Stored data
□ □ □ □ □

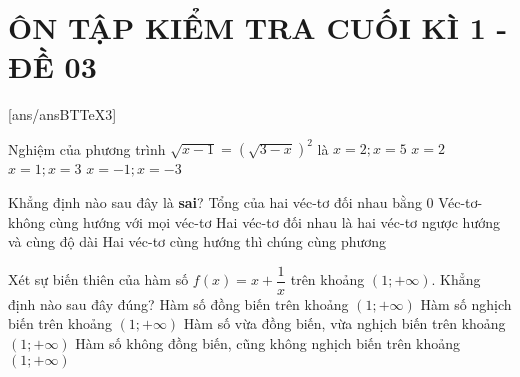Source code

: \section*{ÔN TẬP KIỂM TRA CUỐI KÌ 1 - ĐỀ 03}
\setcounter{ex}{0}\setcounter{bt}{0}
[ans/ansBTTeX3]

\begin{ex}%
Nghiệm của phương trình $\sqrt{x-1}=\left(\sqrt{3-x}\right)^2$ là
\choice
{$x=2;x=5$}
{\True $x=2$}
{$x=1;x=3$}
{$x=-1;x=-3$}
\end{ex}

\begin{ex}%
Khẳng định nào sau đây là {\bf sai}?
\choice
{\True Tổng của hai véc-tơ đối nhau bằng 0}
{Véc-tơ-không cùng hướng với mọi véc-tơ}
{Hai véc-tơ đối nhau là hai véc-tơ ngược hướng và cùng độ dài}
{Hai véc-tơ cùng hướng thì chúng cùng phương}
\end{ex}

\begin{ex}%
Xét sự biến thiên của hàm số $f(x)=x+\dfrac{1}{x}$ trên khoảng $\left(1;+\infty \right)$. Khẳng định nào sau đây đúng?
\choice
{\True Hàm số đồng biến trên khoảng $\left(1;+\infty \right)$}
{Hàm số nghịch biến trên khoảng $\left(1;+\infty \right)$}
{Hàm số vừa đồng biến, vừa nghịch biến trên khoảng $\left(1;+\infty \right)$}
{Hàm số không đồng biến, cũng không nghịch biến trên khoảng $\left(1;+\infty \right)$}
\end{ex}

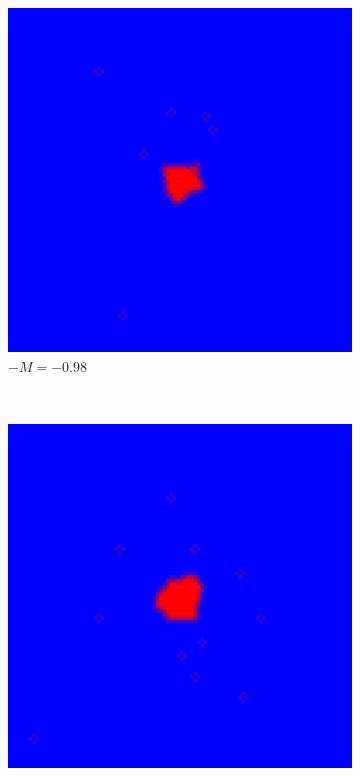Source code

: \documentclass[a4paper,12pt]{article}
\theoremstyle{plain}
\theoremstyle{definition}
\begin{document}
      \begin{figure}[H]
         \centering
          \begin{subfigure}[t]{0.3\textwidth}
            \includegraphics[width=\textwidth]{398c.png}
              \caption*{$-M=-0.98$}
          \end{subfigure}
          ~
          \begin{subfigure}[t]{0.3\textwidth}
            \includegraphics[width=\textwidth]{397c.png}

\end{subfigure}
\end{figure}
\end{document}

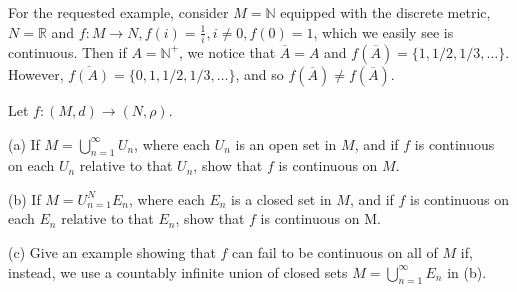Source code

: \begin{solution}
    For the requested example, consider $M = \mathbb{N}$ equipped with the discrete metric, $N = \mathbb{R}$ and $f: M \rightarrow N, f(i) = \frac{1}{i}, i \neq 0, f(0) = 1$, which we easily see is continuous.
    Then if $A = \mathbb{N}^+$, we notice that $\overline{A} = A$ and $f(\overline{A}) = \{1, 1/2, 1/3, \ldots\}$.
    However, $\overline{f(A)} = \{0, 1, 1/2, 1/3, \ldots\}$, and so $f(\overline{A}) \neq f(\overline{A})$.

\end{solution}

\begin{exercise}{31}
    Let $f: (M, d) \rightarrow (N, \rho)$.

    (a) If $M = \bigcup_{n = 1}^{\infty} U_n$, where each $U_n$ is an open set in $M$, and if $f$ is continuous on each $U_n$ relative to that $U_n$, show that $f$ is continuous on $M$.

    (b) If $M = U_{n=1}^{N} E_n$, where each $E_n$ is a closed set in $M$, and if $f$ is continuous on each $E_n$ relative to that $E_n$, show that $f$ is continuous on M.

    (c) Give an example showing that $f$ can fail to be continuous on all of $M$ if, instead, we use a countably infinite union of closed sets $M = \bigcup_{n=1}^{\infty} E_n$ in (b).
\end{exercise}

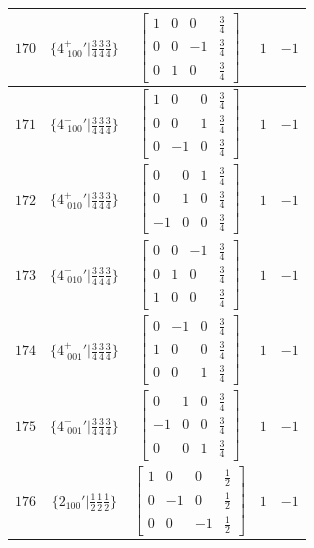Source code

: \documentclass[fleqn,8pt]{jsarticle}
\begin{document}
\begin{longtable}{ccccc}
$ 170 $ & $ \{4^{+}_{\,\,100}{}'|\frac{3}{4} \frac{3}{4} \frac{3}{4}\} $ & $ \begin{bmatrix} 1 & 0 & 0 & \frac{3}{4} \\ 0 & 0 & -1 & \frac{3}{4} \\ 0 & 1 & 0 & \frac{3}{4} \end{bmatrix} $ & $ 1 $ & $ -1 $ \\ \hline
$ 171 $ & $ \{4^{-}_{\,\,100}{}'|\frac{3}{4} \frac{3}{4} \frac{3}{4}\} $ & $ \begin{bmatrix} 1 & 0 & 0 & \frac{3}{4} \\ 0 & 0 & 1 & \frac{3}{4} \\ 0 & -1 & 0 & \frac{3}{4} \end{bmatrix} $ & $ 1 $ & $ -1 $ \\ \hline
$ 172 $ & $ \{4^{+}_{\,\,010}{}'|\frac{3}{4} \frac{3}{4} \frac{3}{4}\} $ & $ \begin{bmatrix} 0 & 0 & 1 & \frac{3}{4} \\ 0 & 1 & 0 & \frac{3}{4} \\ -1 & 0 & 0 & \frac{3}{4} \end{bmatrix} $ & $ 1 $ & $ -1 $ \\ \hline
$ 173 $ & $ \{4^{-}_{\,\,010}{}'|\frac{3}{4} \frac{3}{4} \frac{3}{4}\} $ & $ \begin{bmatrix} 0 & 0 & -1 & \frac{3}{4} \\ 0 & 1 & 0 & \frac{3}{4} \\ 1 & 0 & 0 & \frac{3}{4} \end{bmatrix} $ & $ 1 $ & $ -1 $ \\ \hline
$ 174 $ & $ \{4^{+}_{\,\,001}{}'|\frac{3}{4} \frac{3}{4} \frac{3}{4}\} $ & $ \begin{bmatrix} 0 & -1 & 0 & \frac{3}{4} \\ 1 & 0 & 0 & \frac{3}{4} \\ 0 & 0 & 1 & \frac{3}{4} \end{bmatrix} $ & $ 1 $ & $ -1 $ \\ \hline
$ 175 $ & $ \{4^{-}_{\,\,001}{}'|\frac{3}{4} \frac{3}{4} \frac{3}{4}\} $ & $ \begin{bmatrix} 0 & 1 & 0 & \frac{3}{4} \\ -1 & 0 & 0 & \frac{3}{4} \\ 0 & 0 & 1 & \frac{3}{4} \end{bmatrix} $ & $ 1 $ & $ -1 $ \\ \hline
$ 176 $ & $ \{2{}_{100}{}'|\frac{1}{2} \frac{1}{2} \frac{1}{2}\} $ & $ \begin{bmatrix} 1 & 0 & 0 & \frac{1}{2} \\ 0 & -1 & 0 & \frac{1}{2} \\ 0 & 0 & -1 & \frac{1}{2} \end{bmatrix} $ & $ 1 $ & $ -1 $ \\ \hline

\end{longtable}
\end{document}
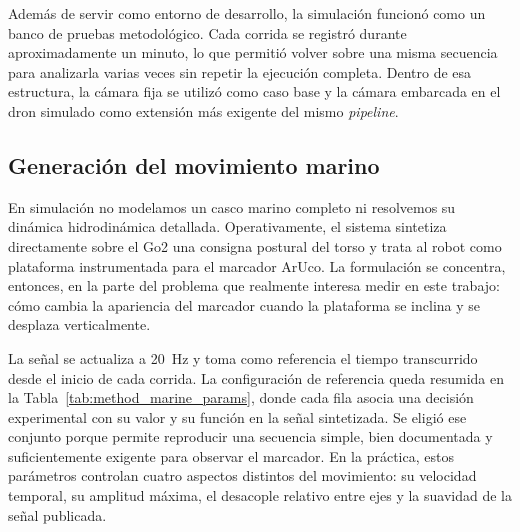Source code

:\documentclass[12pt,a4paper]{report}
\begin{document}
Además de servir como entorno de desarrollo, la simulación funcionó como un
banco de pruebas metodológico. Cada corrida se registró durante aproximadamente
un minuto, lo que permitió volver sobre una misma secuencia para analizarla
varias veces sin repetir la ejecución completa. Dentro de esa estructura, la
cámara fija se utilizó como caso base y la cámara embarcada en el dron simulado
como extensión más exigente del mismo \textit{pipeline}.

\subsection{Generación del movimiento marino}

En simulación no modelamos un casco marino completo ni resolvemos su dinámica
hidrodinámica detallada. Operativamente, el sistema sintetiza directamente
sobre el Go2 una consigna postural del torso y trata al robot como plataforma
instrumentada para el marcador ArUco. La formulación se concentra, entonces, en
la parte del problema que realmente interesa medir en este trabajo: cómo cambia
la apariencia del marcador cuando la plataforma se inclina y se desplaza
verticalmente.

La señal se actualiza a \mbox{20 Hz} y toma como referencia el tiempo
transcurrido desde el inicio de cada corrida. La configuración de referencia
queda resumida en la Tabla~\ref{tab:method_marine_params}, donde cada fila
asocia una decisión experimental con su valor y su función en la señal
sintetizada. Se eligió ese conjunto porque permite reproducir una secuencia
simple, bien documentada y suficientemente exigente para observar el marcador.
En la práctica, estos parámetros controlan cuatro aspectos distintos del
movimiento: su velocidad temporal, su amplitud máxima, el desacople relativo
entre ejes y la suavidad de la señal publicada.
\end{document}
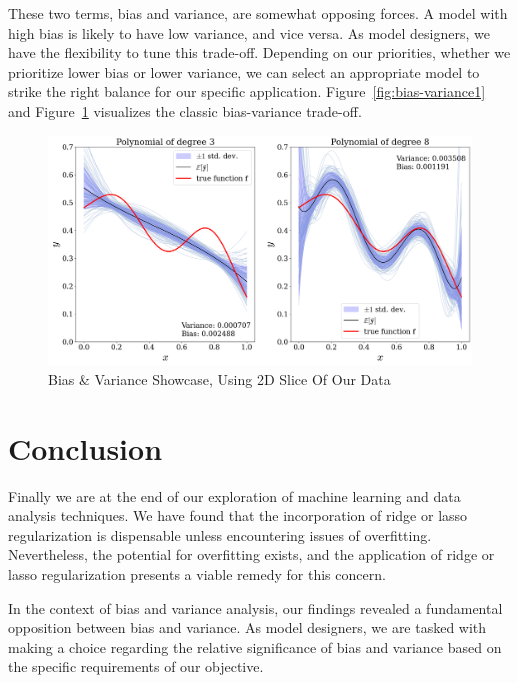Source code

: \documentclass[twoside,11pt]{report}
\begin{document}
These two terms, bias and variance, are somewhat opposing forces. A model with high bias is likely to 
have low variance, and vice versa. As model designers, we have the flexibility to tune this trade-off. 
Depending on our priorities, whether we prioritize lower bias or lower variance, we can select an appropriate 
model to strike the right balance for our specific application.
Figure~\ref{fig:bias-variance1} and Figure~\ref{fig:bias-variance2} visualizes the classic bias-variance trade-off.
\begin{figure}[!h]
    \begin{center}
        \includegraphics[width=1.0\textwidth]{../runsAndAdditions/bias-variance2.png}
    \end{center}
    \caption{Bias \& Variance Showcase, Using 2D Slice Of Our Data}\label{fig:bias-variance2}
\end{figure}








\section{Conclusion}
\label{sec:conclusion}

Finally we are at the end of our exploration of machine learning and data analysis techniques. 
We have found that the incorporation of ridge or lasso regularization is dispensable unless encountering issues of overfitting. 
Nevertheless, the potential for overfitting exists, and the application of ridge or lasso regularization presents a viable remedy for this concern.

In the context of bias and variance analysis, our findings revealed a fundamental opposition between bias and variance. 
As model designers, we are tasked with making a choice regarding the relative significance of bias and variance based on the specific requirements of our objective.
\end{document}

□ □ □ □ □

BRIEF
Now copy each line of the entries that mentions "corrida".

EXERCISE RESULT
banco de pruebas metodológico. Cada corrida se registró durante aproximadamente
transcurrido desde el inicio de cada corrida. La configuración de referencia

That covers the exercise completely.